For c in the interior of a lobe of the Mandelbrot set, x -> x^2 + c posseses
a superattracting cycle of a period which depends on the lobe. The
open intervals between the points of the cycle 0, f(0), ... f^p(0) = 0
can be taken as an "alphabet" and the itinerary of a "typical" x
is then associated with an infinite sequence according to which
intervals it passed through. The dynamical system defined by iterating
x -> x^2 + c on its Julia set then turns out to be topologically conjugate
to a "shift of finite type" (sft) which is defined by studying how these
intervals are mapped to one another by f_c(x) = x^2 + c. This allows one
to compute the entropy, the number of points of each period, etc.,
by standard methods of symbolic dynamics. Because the cycles are
attracting, and because the method employs only topological features
of how the intervals are mapped into one another, numerical inaccuracies
in determining the precise values of the roots do no harm--- only
the order in which x_1, x_2, ... x_p occur on the real line matters.

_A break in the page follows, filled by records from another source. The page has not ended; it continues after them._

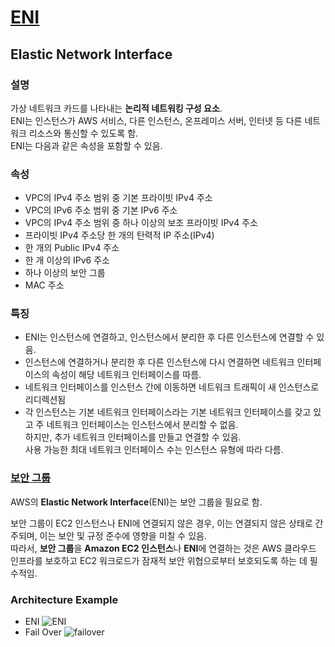 # [ENI](https://docs.aws.amazon.com/AWSEC2/latest/UserGuide/using-eni.html)

## Elastic Network Interface

### 설명    

가상 네트워크 카드를 나타내는 **논리적 네트워킹 구성 요소**.  
ENI는 인스턴스가 AWS 서비스, 다른 인스턴스, 온프레미스 서버, 인터넷 등 다른 네트워크 리소스와 통신할 수 있도록 함.  
ENI는 다음과 같은 속성을 포함할 수 있음.

### 속성

* VPC의 IPv4 주소 범위 중 기본 프라이빗 IPv4 주소
* VPC의 IPv6 주소 범위 중 기본 IPv6 주소
* VPC의 IPv4 주소 범위 중 하나 이상의 보조 프라이빗 IPv4 주소
* 프라이빗 IPv4 주소당 한 개의 탄력적 IP 주소(IPv4)
* 한 개의 Public IPv4 주소
* 한 개 이상의 IPv6 주소
* 하나 이상의 보안 그룹
* MAC 주소

### 특징
* ENI는 인스턴스에 연결하고, 인스턴스에서 분리한 후 다른 인스턴스에 연결할 수 있음.  
* 인스턴스에 연결하거나 분리한 후 다른 인스턴스에 다시 연결하면 네트워크 인터페이스의 속성이 해당 네트워크 인터페이스를 따름.
*  네트워크 인터페이스를 인스턴스 간에 이동하면 네트워크 트래픽이 새 인스턴스로 리디렉션됨
* 각 인스턴스는 기본 네트워크 인터페이스라는 기본 네트워크 인터페이스를 갖고 있고 주 네트워크 인터페이스는 인스턴스에서 분리할 수 없음.  
하지만, 추가 네트워크 인터페이스를 만들고 연결할 수 있음.  
사용 가능한 최대 네트워크 인터페이스 수는 인스턴스 유형에 따라 다름.

### [보안 그룹](https://github.com/LeeWooJung/AWS-SAA-C03/tree/main/4.%20Security%20Group)

AWS의 **Elastic Network Interface**(ENI)는 보안 그룹을 필요로 함.  

보안 그룹이 EC2 인스턴스나 ENI에 연결되지 않은 경우, 이는 연결되지 않은 상태로 간주되며, 이는 보안 및 규정 준수에 영향을 미칠 수 있음.  
따라서, **보안 그룹**을 **Amazon EC2 인스턴스**나 **ENI**에 연결하는 것은 AWS 클라우드 인프라를 보호하고 EC2 워크로드가 잠재적 보안 위협으로부터 보호되도록 하는 데 필수적임.

### Architecture Example
* ENI
![ENI](https://github.com/LeeWooJung/AWS-SAA-C03/assets/31682438/1777503e-8297-40d7-ac8a-b22861cf958c)
* Fail Over
![failover](https://github.com/LeeWooJung/AWS-SAA-C03/assets/31682438/f3d9cd7c-cfc6-40dc-a576-a47129200354)
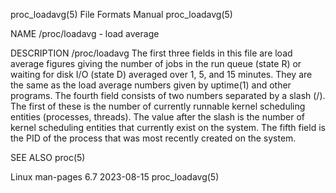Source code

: proc_loadavg(5)							      File Formats Manual						       proc_loadavg(5)

NAME
       /proc/loadavg - load average

DESCRIPTION
       /proc/loadavg
	      The first three fields in this file are load average figures giving the number of jobs in the run queue (state R) or waiting for disk I/O (state
	      D)  averaged  over 1, 5, and 15 minutes.	They are the same as the load average numbers given by uptime(1) and other programs.  The fourth field
	      consists of two numbers separated by a slash (/).	 The first of these is the number of currently runnable kernel scheduling entities (processes,
	      threads).	 The value after the slash is the number of kernel scheduling entities that currently exist on the system.  The fifth field is the PID
	      of the process that was most recently created on the system.

SEE ALSO
       proc(5)

Linux man-pages 6.7							  2023-08-15							       proc_loadavg(5)

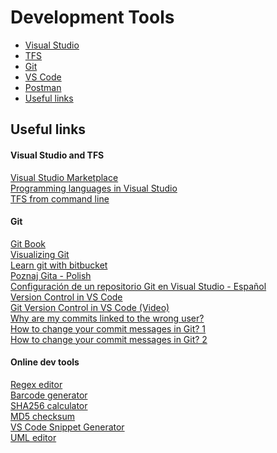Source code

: # Development Tools

* [Visual Studio](https://github.com/abik11/tips-tricks/blob/master/DevTools/VisualStudio.md)
* [TFS](https://github.com/abik11/tips-tricks/blob/master/DevTools/TFS.md)
* [Git](https://github.com/abik11/tips-tricks/blob/master/DevTools/Git.md)
* [VS Code](https://github.com/abik11/tips-tricks/blob/master/DevTools/VSCode.md)
* [Postman](https://github.com/abik11/tips-tricks/blob/master/DevTools/Postman.md)
* [Useful links](#useful-links)

## Useful links

#### Visual Studio and TFS
[Visual Studio Marketplace](https://marketplace.visualstudio.com/)<br />
[Programming languages in Visual Studio](https://docs.microsoft.com/pl-pl/visualstudio/#pivot=languages)<br />
[TFS from command line](https://docs.microsoft.com/pl-pl/vsts/repos/tfvc/use-team-foundation-version-control-commands?view=vsts)<br />

#### Git
[Git Book](https://git-scm.com/book/en/v2)<br />
[Visualizing Git](https://git-school.github.io/visualizing-git/)<br />
[Learn git with bitbucket](https://www.atlassian.com/git/tutorials/learn-git-with-bitbucket-cloud)<br />
[Poznaj Gita - Polish](https://poznajgita.pl/)<br />
[Configuración de un repositorio Git en Visual Studio - Español](https://www.kabel.es/configuracion-git-visual-studio/)<br />
[Version Control in VS Code](https://code.visualstudio.com/docs/editor/versioncontrol)<br />
[Git Version Control in VS Code (Video)](https://code.visualstudio.com/docs/introvideos/versioncontrol)<br />
[Why are my commits linked to the wrong user?](https://help.github.com/articles/why-are-my-commits-linked-to-the-wrong-user/)<br />
[How to change your commit messages in Git? 1](https://gist.github.com/nepsilon/156387acf9e1e72d48fa35c4fabef0b4)<br />
[How to change your commit messages in Git? 2](https://stackoverflow.com/questions/179123/how-to-modify-existing-unpushed-commit-messages)<br />

#### Online dev tools
[Regex editor](http://regexr.com/)<br />
[Barcode generator](http://barcode.tec-it.com/en)<br />
[SHA256 calculator](http://www.xorbin.com/tools/sha256-hash-calculator)<br />
[MD5 checksum](http://onlinemd5.com/)<br />
[VS Code Snippet Generator](https://snippet-generator.app/)<br />
[UML editor](https://www.draw.io/)<br />
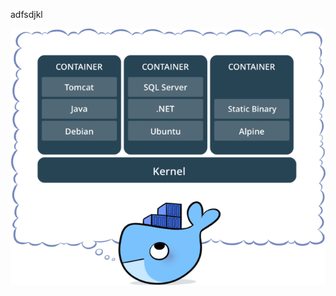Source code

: adfsdjkl

![](https://github.com/pipi-king/Near/blob/master/images/68747470733a2f2f63732d6e6f7465732d313235363130393739362e636f732e61702d6775616e677a686f752e6d7971636c6f75642e636f6d2f30313166336566362d643832342d346434332d386232632d3336646162386561616137322d312e706e67.png)

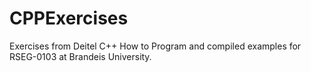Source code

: # CPPExercises
Exercises from Deitel C++ How to Program and compiled examples for RSEG-0103 at Brandeis University.
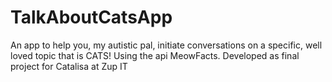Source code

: # TalkAboutCatsApp
An app to help you, my autistic pal, initiate conversations on a specific, well loved topic that is CATS! Using the api MeowFacts. Developed as final project for Catalisa at Zup IT
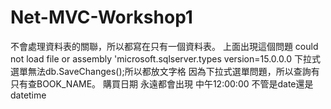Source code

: # Net-MVC-Workshop1

不會處理資料表的關聯，所以都寫在只有一個資料表。
上面出現這個問題 could not load file or assembly 'microsoft.sqlserver.types version=15.0.0.0
下拉式選單無法db.SaveChanges();所以都放文字格
因為下拉式選單問題，所以查詢有只有查BOOK_NAME。
購買日期 永遠都會出現 中午12:00:00 不管是date還是datetime
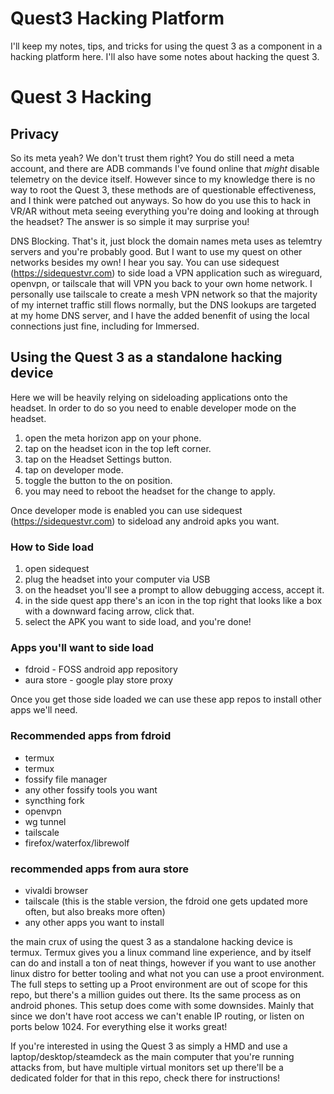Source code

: # Quest3 Hacking Platform
I'll keep my notes, tips, and tricks for using the quest 3 as a component in a hacking platform here.  I'll also have some notes about hacking the quest 3.

# Quest 3 Hacking
## Privacy 
So its meta yeah? We don't trust them right? You do still need a meta account, and there are ADB commands I've found online that *might* disable telemetry on the device itself.  However since to my knowledge there is no way to root the Quest 3, these methods are of questionable effectiveness, and I think were patched out anyways. So how do you use this to hack in VR/AR without meta seeing everything you're doing and looking at through the headset? The answer is so simple it may surprise you!  

DNS Blocking. That's it, just block the domain names meta uses as telemtry servers and you're probably good. But I want to use my quest on other networks besides my own! I hear you say. You can use sidequest (https://sidequestvr.com) to side load a VPN application such as wireguard, openvpn, or tailscale that will VPN you back to your own home network. I personally use tailscale to create a mesh VPN network so that the majority of my internet traffic still flows normally, but the DNS lookups are targeted at my home DNS server, and I have the added benenfit of using the local connections just fine, including for Immersed.

## Using the Quest 3 as a standalone hacking device
Here we will be heavily relying on sideloading applications onto the headset. In order to do so you need to enable developer mode on the headset.
1. open the meta horizon app on your phone.
2. tap on the headset icon in the top left corner.
3. tap on the Headset Settings button.
4. tap on developer mode.
5. toggle the button to the on position.
6. you may need to reboot the headset for the change to apply.

Once developer mode is enabled you can use sidequest (https://sidequestvr.com) to sideload any android apks you want. 

### How to Side load
1. open sidequest
2. plug the headset into your computer via USB
3. on the headset you'll see a prompt to allow debugging access, accept it.
4. in the side quest app there's an icon in the top right that looks like a box with a downward facing arrow, click that.
5. select the APK you want to side load, and you're done!

### Apps you'll want to side load
- fdroid - FOSS android app repository
- aura store - google play store proxy

Once you get those side loaded we can use these app repos to install other apps we'll need.

### Recommended apps from fdroid
- termux
- termux
- fossify file manager
- any other fossify tools you want
- syncthing fork
- openvpn
- wg tunnel
- tailscale
- firefox/waterfox/librewolf

### recommended apps from aura store
- vivaldi browser
- tailscale (this is the stable version, the fdroid one gets updated more often, but also breaks more often)
- any other apps you want to install

the main crux of using the quest 3 as a standalone hacking device is termux. Termux gives you a linux command line experience, and by itself can do and install a ton of neat things, however if you want to use another linux distro for better tooling and what not you can use a proot environment. The full steps to setting up a Proot environment are out of scope for this repo, but there's a million guides out there.  Its the same process as on android phones. This setup does come with some downsides. Mainly that since we don't have root access we can't enable IP routing, or listen on ports below 1024. For everything else it works great!


If you're interested in using the Quest 3 as simply a HMD and use a laptop/desktop/steamdeck as the main computer that you're running attacks from, but have multiple virtual monitors set up there'll be a dedicated folder for that in this repo, check there for instructions! 
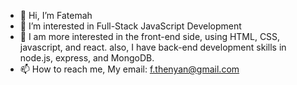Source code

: - 👋 Hi, I’m Fatemah
- 👀 I’m interested in Full-Stack JavaScript Development
- 🌱 I am more interested in the front-end side, using HTML, CSS, javascript, and react. also, I have back-end development skills        in node.js, express, and MongoDB.
- 📫 How to reach me, My email: f.thenyan@gmail.com

<!---
Fatemah-th/Fatemah-th is a ✨ special ✨ repository because its `README.md` (this file) appears on your GitHub profile.
You can click the Preview link to take a look at your changes.
--->
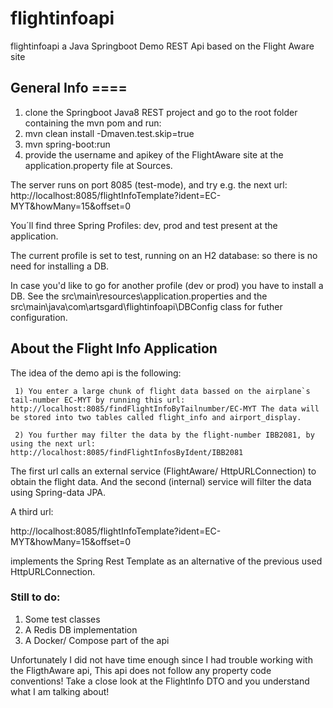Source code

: # flightinfoapi

flightinfoapi a Java Springboot Demo REST Api based on the Flight Aware site

## General Info ====

  1) clone the Springboot Java8 REST project and go to the root folder containing the mvn pom and run:
  2) mvn clean install -Dmaven.test.skip=true
  3) mvn spring-boot:run
  4) provide the username and apikey of the FlightAware site at the application.property file at Sources.

  The server runs on port 8085 (test-mode), and try e.g. the next url: http://localhost:8085/flightInfoTemplate?ident=EC-MYT&howMany=15&offset=0
  
  You´ll find three Spring Profiles: dev, prod and test present at the application.
  
  The current profile is set to test, running on an H2 database: so there is no need for installing a DB.
  
  In case you'd like to go for another profile (dev or prod) you have to install a DB. See the src\main\resources\application.properties and the src\main\java\com\artsgard\flightinfoapi\DBConfig class for futher configuration.
  
 ## About the Flight Info Application
 
 The idea of the demo api is the following:
 
     1) You enter a large chunk of flight data bassed on the airplane`s tail-number EC-MYT by running this url: http://localhost:8085/findFlightInfoByTailnumber/EC-MYT The data will be stored into two tables called flight_info and airport_display.
     
     2) You further may filter the data by the flight-number IBB2081, by using the next url: http://localhost:8085/findFlightInfosByIdent/IBB2081 

The first url calls an external service (FlightAware/ HttpURLConnection) to obtain the flight data. And the second (internal) service will filter the data using Spring-data JPA. 

A third url:

  http://localhost:8085/flightInfoTemplate?ident=EC-MYT&howMany=15&offset=0
  
implements the Spring Rest Template as an alternative of the previous used HttpURLConnection.

 ### Still to do:
 
 1) Some test classes
 2) A Redis DB implementation
 3) A Docker/ Compose part of the api
 
Unfortunately I did not have time enough since I had trouble working with the FligthAware api, This api does not follow any property code conventions! Take a close look at the FlightInfo DTO and you understand what I am talking about!

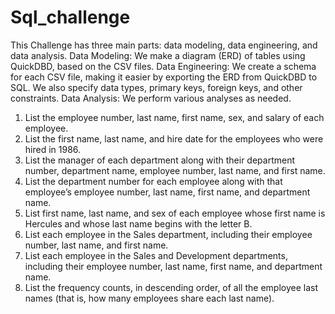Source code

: # Sql_challenge
This Challenge has three main parts: data modeling, data engineering, and data analysis.
Data Modeling: We make a diagram (ERD) of tables using QuickDBD, based on the CSV files.
Data Engineering: We create a schema for each CSV file, making it easier by exporting the ERD from QuickDBD to SQL. We also specify data types, primary keys, foreign keys, and other constraints.
Data Analysis: We perform various analyses as needed.
1.	List the employee number, last name, first name, sex, and salary of each employee.
2.	List the first name, last name, and hire date for the employees who were hired in 1986.
3.	List the manager of each department along with their department number, department name, employee number, last name, and first name.
4.	List the department number for each employee along with that employee’s employee number, last name, first name, and department name.
5.	List first name, last name, and sex of each employee whose first name is Hercules and whose last name begins with the letter B.
6.	List each employee in the Sales department, including their employee number, last name, and first name.
7.	List each employee in the Sales and Development departments, including their employee number, last name, first name, and department name.
8.	List the frequency counts, in descending order, of all the employee last names (that is, how many employees share each last name).
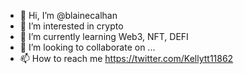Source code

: - 👋 Hi, I’m @blainecalhan
- 👀 I’m interested in crypto
- 🌱 I’m currently learning Web3, NFT, DEFI 
- 💞️ I’m looking to collaborate on ...
- 📫 How to reach me https://twitter.com/Kellytt11862

<!---
blainecalhan/blainecalhan is a ✨ special ✨ repository because its `README.md` (this file) appears on your GitHub profile.
You can click the Preview link to take a look at your changes.
--->
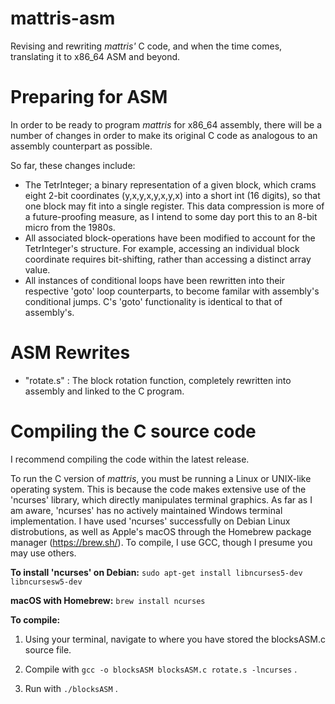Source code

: # mattris-asm
Revising and rewriting _mattris'_ C code, and when the time comes, translating it to x86_64 ASM and beyond.

# Preparing for ASM
In order to be ready to program _mattris_ for x86_64 assembly, there will be a number of changes in order to make its original C code as analogous to an assembly counterpart as possible. 

So far, these changes include:

- The TetrInteger; a binary representation of a given block, which crams eight 2-bit coordinates (y,x,y,x,y,x,y,x) into a short int (16 digits), so that one block may fit into a single register. This data compression is more of a future-proofing measure, as I intend to some day port this to an 8-bit micro from the 1980s.
- All associated block-operations have been modified to account for the TetrInteger's structure. For example, accessing an individual block coordinate requires bit-shifting, rather than accessing a distinct array value.
- All instances of conditional loops have been rewritten into their respective 'goto' loop counterparts, to become familar with assembly's conditional jumps. C's 'goto' functionality is identical to that of assembly's.

# ASM Rewrites
- "rotate.s" : The block rotation function, completely rewritten into assembly and linked to the C program. 

# Compiling the C source code
I recommend compiling the code within the latest release.

To run the C version of _mattris_, you must be running a Linux or UNIX-like operating system. This is because the code makes extensive use of the 'ncurses' library, which directly manipulates terminal graphics. As far as I am aware, 'ncurses' has no actively maintained Windows terminal implementation. I have used 'ncurses' successfully on Debian Linux distrobutions, as well as Apple's macOS through the Homebrew package manager (https://brew.sh/). To compile, I use GCC, though I presume you may use others.

**To install 'ncurses' on Debian:**
`sudo apt-get install libncurses5-dev libncursesw5-dev `

**macOS with Homebrew:** `brew install ncurses`

**To compile:**
1. Using your terminal, navigate to where you have stored the blocksASM.c source file.

2. Compile with `gcc -o blocksASM blocksASM.c rotate.s -lncurses` .

3. Run with `./blocksASM` .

An example should suffice to indicate how these methods work.
First take f(x) = x^2 - 1.62541. (This value of c belongs to
a "period five" lobe of the Mandlebrot set which sits over the
real axis, slightly behind the Feigenbaum point). This has a
superattracting five cycle which is approximately
(0, -1.62541, 1.01655, -0.592041, -1.2749)
Notice that the order in the cycle does not correspond to the order
along the real line. Diagramatically, we have
A B C D
-----|-------|-------|---------|--------|-----------
f(0) f^4(0) f^3(0) 0 f^2(0)
This gives a four letter alphabet. Since f is continuous, we can
see that f maps A onto D, B onto B union C, C onto A, D onto A union B.
This gives a graph
A <----- C
^ | ^
| | |
| V |
D ------> B
/ ^
|_|
which defines a shift of finite type which has NO three cycles
at all, but does have a five cycle ... CADBBC... and thus (by
Sarkovski's ordering) a point of every period other than three.
Here, the SFT is the space whose points are infinite sequences
of letters A, B, C, D, where each sequence is required to satisfy
the "transition constraints" given by the graph. Thus, part of
one sequence might look like ... ADADBBCA ... This space
can be given a metric in a standard way which makes the "shift map"
(which simply shifts each sequence one space to the right) into
a continuous map. Moreover, the shift map acting on the space of
sequences defined by the graph (aka "the sft") is topologically
conjugate to f acting on its Julia set (here a Cantor set which
is a subset of the real line). This means that the "interesting"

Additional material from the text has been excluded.